Die wichtigsten Paragraphen

§ 201a StGB — Verletzung des höchstpersönlichen Lebensbereichs durch Bildaufnahmen

Schützt Personen davor, dass Bildaufnahmen ihres höchstpersönlichen Bereichs (etwa intime Aufnahmen) ohne Einwilligung hergestellt oder verbreitet werden. Strafmaß: Geldstrafe oder Freiheitsstrafe bis zu zwei Jahren.

§ 201b StGB (geplant) — KI-Pornografie

Eine geplante Erweiterung, die explizit KI-generierte pornografische Inhalte unter Strafe stellt — auch wenn die abgebildete Person nie beteiligt war. Die Diskussion läuft, der Paragraph ist im Stand 2026 noch nicht in Kraft.
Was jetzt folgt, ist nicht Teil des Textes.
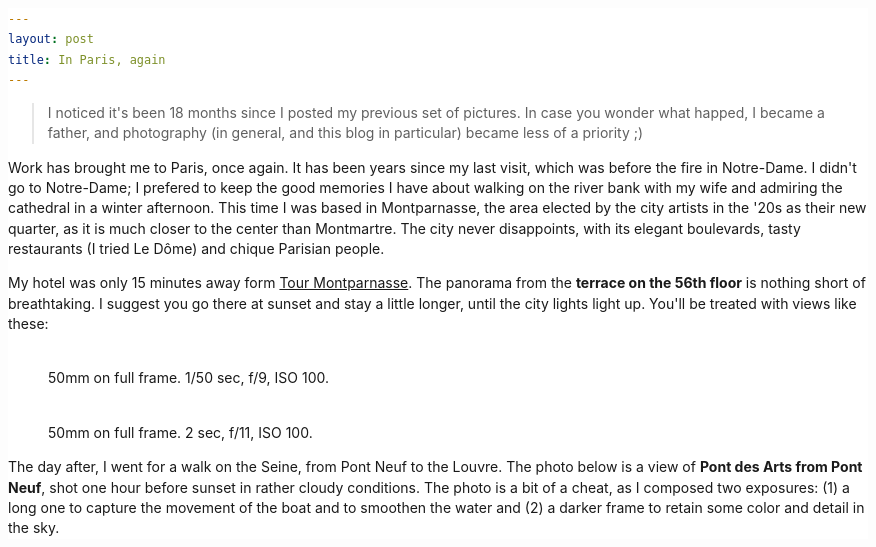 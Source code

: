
 ```yaml
---
layout: post
title: In Paris, again
---
```


<blockquote>
I noticed it's been 18 months since I posted my previous set of pictures. In case you wonder what happed, I became a father, and photography (in general, and this blog in particular) became less of a priority ;)
</blockquote>

<p>Work has brought me to Paris, once again. It has been years since my last visit, which was before the fire in Notre-Dame. I didn't go to Notre-Dame; I prefered to keep the good memories I have about walking on the river bank with my wife and admiring the cathedral in a winter afternoon. This time I was based in Montparnasse, the area elected by the city artists in the '20s  as their new quarter, as it is much closer to the center than Montmartre. The city never disappoints, with its elegant boulevards, tasty restaurants (I tried Le Dôme) and chique Parisian people.</p>

<p>My hotel was only 15 minutes away form <a href="https://www.tourmontparnasse56.com/en/" target="_blank">Tour Montparnasse</a>. The panorama from the <strong>terrace on the 56th floor</strong> is nothing short of breathtaking. I suggest you go there at sunset and stay a little longer, until the city lights light up. You'll be treated with views like these: </p>

<figure>
<a data-fancybox="{{ page.date | date: "%Y-%m-%d" }}"
href="{{ site.blogpics_path }}/{{ page.date | date: "%Y-%m-%d" }}/1-large.jpg">
<img width="100%" alt=""
src="{{ site.blogpics_path }}/{{ page.date | date: "%Y-%m-%d" }}/1-small.jpg">
</a>
<figcaption>
50mm on full frame. 1/50 sec, f/9, ISO 100. 
</figcaption>
</figure>

<figure>
<a data-fancybox="{{ page.date | date: "%Y-%m-%d" }}"
href="{{ site.blogpics_path }}/{{ page.date | date: "%Y-%m-%d" }}/2-large.jpg">
<img width="100%" alt=""
src="{{ site.blogpics_path }}/{{ page.date | date: "%Y-%m-%d" }}/2-small.jpg">
</a>
<figcaption>
50mm on full frame. 2 sec, f/11, ISO 100. 
</figcaption>
</figure>



The day after, I went for a walk on the Seine, from Pont Neuf to the Louvre. The photo below is a view of <strong>Pont des Arts from Pont Neuf</strong>, shot one hour before sunset in rather cloudy conditions. The photo is a bit of a cheat, as I composed two exposures: (1) a long one to capture the movement of the boat and to smoothen the water and (2) a darker frame to retain some color and detail in the sky.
§ 184b StGB — Verbreitung von Kinderpornografie

Die zentrale Norm zum Schutz von Minderjährigen vor sexualisierten Inhalten. Wichtig: 2024 wurde die Mindeststrafe in Bagatellfällen herabgesetzt — etwa wenn Eltern oder Lehrkräfte Inhalte zur Beweissicherung empfangen oder weiterleiten. Hintergrund: Vorher wurden auch sie unter dieselbe Mindeststrafe wie aktive Verbreiter gestellt, was zu absurden Ergebnissen führte.

§ 238 StGB — Nachstellen (Stalking)

Greift bei wiederholter Belästigung, auch digital. Voraussetzung: Eignung, das Leben des Opfers schwerwiegend zu beeinträchtigen.
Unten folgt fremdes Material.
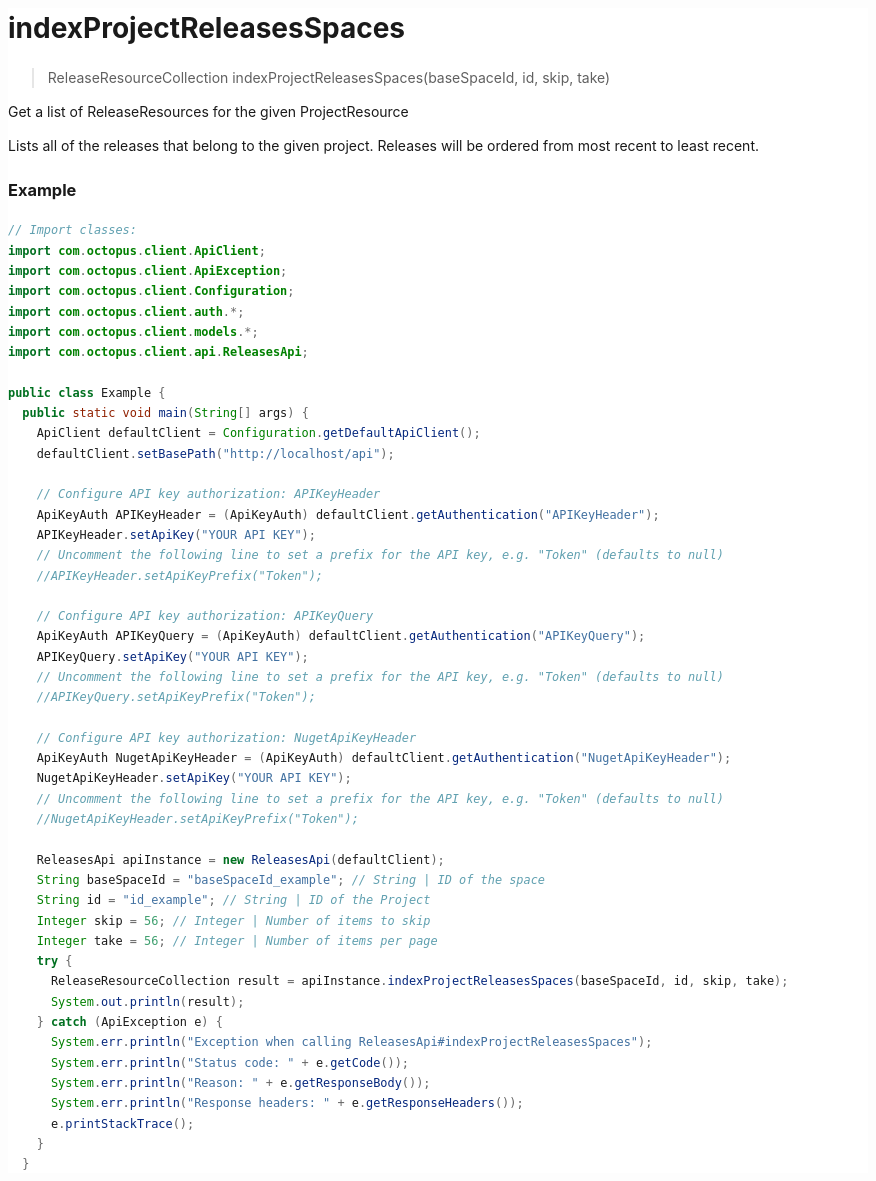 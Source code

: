<a name="indexProjectReleasesSpaces"></a>
# **indexProjectReleasesSpaces**
> ReleaseResourceCollection indexProjectReleasesSpaces(baseSpaceId, id, skip, take)

Get a list of ReleaseResources for the given ProjectResource

Lists all of the releases that belong to the given project. Releases will be ordered from most recent to least recent.

### Example
```java
// Import classes:
import com.octopus.client.ApiClient;
import com.octopus.client.ApiException;
import com.octopus.client.Configuration;
import com.octopus.client.auth.*;
import com.octopus.client.models.*;
import com.octopus.client.api.ReleasesApi;

public class Example {
  public static void main(String[] args) {
    ApiClient defaultClient = Configuration.getDefaultApiClient();
    defaultClient.setBasePath("http://localhost/api");
    
    // Configure API key authorization: APIKeyHeader
    ApiKeyAuth APIKeyHeader = (ApiKeyAuth) defaultClient.getAuthentication("APIKeyHeader");
    APIKeyHeader.setApiKey("YOUR API KEY");
    // Uncomment the following line to set a prefix for the API key, e.g. "Token" (defaults to null)
    //APIKeyHeader.setApiKeyPrefix("Token");

    // Configure API key authorization: APIKeyQuery
    ApiKeyAuth APIKeyQuery = (ApiKeyAuth) defaultClient.getAuthentication("APIKeyQuery");
    APIKeyQuery.setApiKey("YOUR API KEY");
    // Uncomment the following line to set a prefix for the API key, e.g. "Token" (defaults to null)
    //APIKeyQuery.setApiKeyPrefix("Token");

    // Configure API key authorization: NugetApiKeyHeader
    ApiKeyAuth NugetApiKeyHeader = (ApiKeyAuth) defaultClient.getAuthentication("NugetApiKeyHeader");
    NugetApiKeyHeader.setApiKey("YOUR API KEY");
    // Uncomment the following line to set a prefix for the API key, e.g. "Token" (defaults to null)
    //NugetApiKeyHeader.setApiKeyPrefix("Token");

    ReleasesApi apiInstance = new ReleasesApi(defaultClient);
    String baseSpaceId = "baseSpaceId_example"; // String | ID of the space
    String id = "id_example"; // String | ID of the Project
    Integer skip = 56; // Integer | Number of items to skip
    Integer take = 56; // Integer | Number of items per page
    try {
      ReleaseResourceCollection result = apiInstance.indexProjectReleasesSpaces(baseSpaceId, id, skip, take);
      System.out.println(result);
    } catch (ApiException e) {
      System.err.println("Exception when calling ReleasesApi#indexProjectReleasesSpaces");
      System.err.println("Status code: " + e.getCode());
      System.err.println("Reason: " + e.getResponseBody());
      System.err.println("Response headers: " + e.getResponseHeaders());
      e.printStackTrace();
    }
  }
```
§ 185, 186, 187 StGB — Beleidigung, üble Nachrede, Verleumdung

Klassische Ehrverletzungs-Tatbestände. Auch online anwendbar.

Anlaufstellen — wer hilft konkret?

Becker schildert im Podcast: „Viele Betroffene wissen nicht, wohin. Sie googeln stundenlang, finden zehn verschiedene Hotlines, geben auf. Dabei gibt es ein paar wenige, sehr gut aufgestellte Anlaufstellen — die müssen wir nur kennen.”

HateAid

Gemeinnützige Organisation gegen digitale Gewalt. Bietet kostenlose Erstberatung, juristische Hilfe, in manchen Fällen Prozesskostenfinanzierung. Besonders stark in Fällen von Hate Speech gegen exponierte Frauen. hateaid.org

BSI — Bundesamt für Sicherheit in der Informationstechnik

Hat eine Übersichtsseite zu digitaler Gewalt mit Hilfen, Anlaufstellen, Prävention. Vertrauenswürdige zentrale Quelle.

SafeNow (App)

Eine Smartphone-App mit Notfall-Funktion: Ein Knopf sendet im Notfall die eigene Position an vertrauenspersonen plus einen lauten Warnton. Nicht explizit für digitale Gewalt entwickelt — aber bei Stalking-Fällen relevant.

Klicksafe.de

Bietet Materialien für Lehrkräfte, Eltern und Jugendliche zu allen Aspekten digitaler Mediennutzung — auch zu digitaler Gewalt.

juuuport

Selbsthilfeplattform für Jugendliche. Junge Menschen beraten andere junge Menschen — niedrigschwelliger Einstieg, anonym möglich.

Zivilcourage online — was Sie tun können

Wenn Sie online Zeugin oder Zeuge digitaler Gewalt werden, haben Sie mehr Optionen als nur „Wegklicken”:

  • Bei Hate Speech-Kommentaren: Melden Sie den Kommentar bei der Plattform. Studien zeigen: Plattformen löschen häufiger, wenn Inhalte mehrfach gemeldet werden.
  • Beim Entdecken eines Fake-Profils einer bekannten Person: Sprechen Sie die Person direkt an — nicht öffentlich. Sie hilft das mehr, als zehn besorgte Posts.
  • Bei dauerhaftem Stalking-Verdacht: Begleiten Sie die betroffene Person zur Polizei oder zu HateAid. Niemand sollte solche Wege allein gehen.
  • In Diskussionen: Stellen Sie sich gegen Täter-Opfer-Umkehr. „Sie hätte das Bild nicht verschicken dürfen” ist nicht angemessen.

Eine ehrliche Schlussbemerkung

Digitale Gewalt ist nicht gelöst. Sie wird in den nächsten Jahren wahrscheinlich zunehmen — KI-Tools machen sie einfacher, Plattformen tun zu wenig, das Recht hinkt nach. Aber: Aufklärung, kluge Reaktion, Anlaufstellen und Zivilcourage machen einen messbaren Unterschied. Nicht für alle. Aber für viele.

Reflexionsfragen

  • Welche der genannten Anlaufstellen war Ihnen vor diesem Kurs unbekannt — und warum?
  • Wann haben Sie zuletzt etwas online gemeldet? Was hat sich daraus ergeben?
  • Wie würden Sie einer betroffenen Schülerin / einem betroffenen Schüler in den nächsten 30 Minuten konkret helfen?